Neste caso, a moeda estável precisa ser controlada por meio de auditorias. “Precisamos de garantias de que esse dinheiro guardado realmente existe”, explica Aranha.
Blockchain privada
Outro ponto importante é que a Libra será uma moeda baseada na tecnologia blockchain privada, ou seja, apenas os membros autorizados da Associação Libra terão acesso, ao contrário, por exemplo, do Bitcoin, cujo blockchain é descentralizado por completo, o que aumenta a sua segurança, mas a torna uma tecnologia mais lenta na sua transação.
Para Tatiana Revoredo, representante do European Law Observatory on New Technologies no Brasil e especialista em blockchain, a segurança contra ataque hacker está na criptografia e na descentralização da blockchain. “E, nesse ponto, a Libra, no momento, pode não ter uma segurança tão robusta quanto um bitcoin. Porém por ser uma blockchain privada, isso significa que será mais rápida do que as públicas. Mas, pelo o que li no white paper, a ideia é transformar, com o tempo, em blockchain pública e descentralizada”.
Para Revoredo, o Facebook fez uma espécie de colcha de retalhos com os melhores pontos de diferentes blockchains, juntou e criou a sua.
Outro ponto abordado pela especialista foi que a Calibra e, por sua vez, a Libra, deverão ser uma espécie de WeChat do Ocidente, ou seja, um super-app capaz de resolver todos os problemas do usuário em um só lugar. “A diferença é que na China eles não usam blockchain.”
Para Aranha, a grande revolução será chegar na agilidade que uma transação de pagamento exige numa criptomoeda usando a tecnologia blockchain, que ainda é lenta. “Atualmente criptomoeda é um bem. É como ação. Ou seja, no Brasil, quem tem criptomoeda precisa declarar no Imposto de Renda. Não existe criptomoeda para pagamento. Então, o sujeito que compra um cafezinho precisa declarar no IR dele?”

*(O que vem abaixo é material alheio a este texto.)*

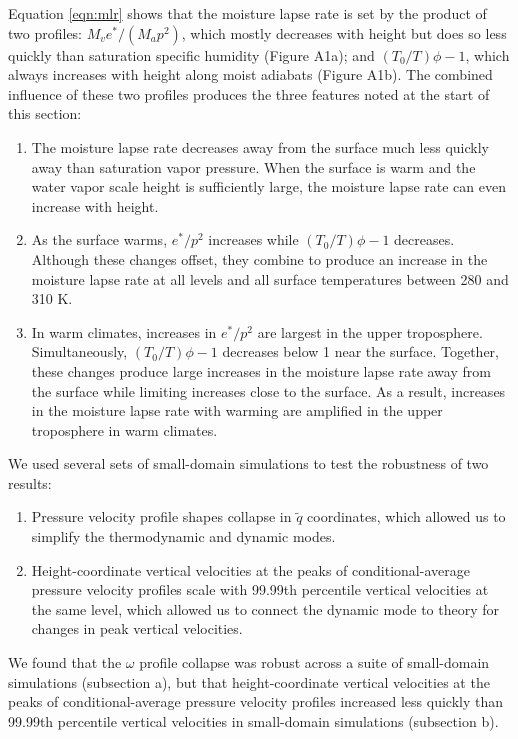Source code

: \documentclass[twocol]{ametsoc}
\begin{document}
Equation \ref{eqn:mlr} shows that the moisture lapse rate is set by the product of two profiles: $M_v e^*/(M_a p^2)$, which mostly decreases with height but does so less quickly than saturation specific humidity (Figure A1a); and $(T_0/T)\phi - 1$, which always increases with height along moist adiabats (Figure A1b). The combined influence of these two profiles produces the three features noted at the start of this section:
\begin{enumerate}
    \item The moisture lapse rate decreases away from the surface much less quickly away than saturation vapor pressure. When the surface is warm and the water vapor scale height is sufficiently large, the moisture lapse rate can even increase with height.
    \item As the surface warms, $e^*/p^2$ increases while $(T_0/T)\phi - 1$ decreases. Although these changes offset, they combine to produce an increase in the moisture lapse rate at all levels and all surface temperatures between 280 and 310 K.
    \item In warm climates, increases in $e^*/p^2$ are largest in the upper troposphere. Simultaneously, $(T_0/T)\phi - 1$ decreases below 1 near the surface. Together, these changes produce large increases in the moisture lapse rate away from the surface while limiting increases close to the surface. As a result, increases in the moisture lapse rate with warming are amplified in the upper troposphere in warm climates.
\end{enumerate}

\appendix[B]
\label{app:small_domain_rce}

We used several sets of small-domain simulations to test the robustness of two results:
\begin{enumerate}
\item Pressure velocity profile shapes collapse in $\tilde{q}$ coordinates, which allowed us to simplify the thermodynamic and dynamic modes.
\item  Height-coordinate vertical velocities at the peaks of conditional-average pressure velocity profiles scale with 99.99th percentile vertical velocities at the same level, which allowed us to connect the dynamic mode to theory for changes in peak vertical velocities.
\end{enumerate}
We found that the $\omega$ profile collapse was robust across a suite of small-domain simulations (subsection a), but that height-coordinate vertical velocities at the peaks of conditional-average pressure velocity profiles increased less quickly than 99.99th percentile vertical velocities in small-domain simulations (subsection b).
\end{document}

Mas Revoredo explica que a blockchain é uma tecnologia que ainda não atingiu sua maturidade, e comparou com a inteligência artificial:
“As blockchains ainda estão em desenvolvimento. É uma tecnologia que não atingiu sua maturidade. Se compararmos com a maturidade da inteligência artificial: ela nasceu nos anos 1950 e, nos anos 1990, achavam que ela estava madura o suficiente. Porém apenas hoje em dia ela está entregando o que prometeu. A blockchain estaria numa maturidade dos anos 1990, se comparada à IA. A latência precisa ser melhorada. Por conta disso, a Libra deverá começar por uma blockchain privada, para controlar quem são as pessoas que podem escrever na rede. Apesar de a Libra ser um código aberto, os participantes têm controle para que lado vai a blockchain. E, no caso, cada parceiro tem apenas 1% desse controle”.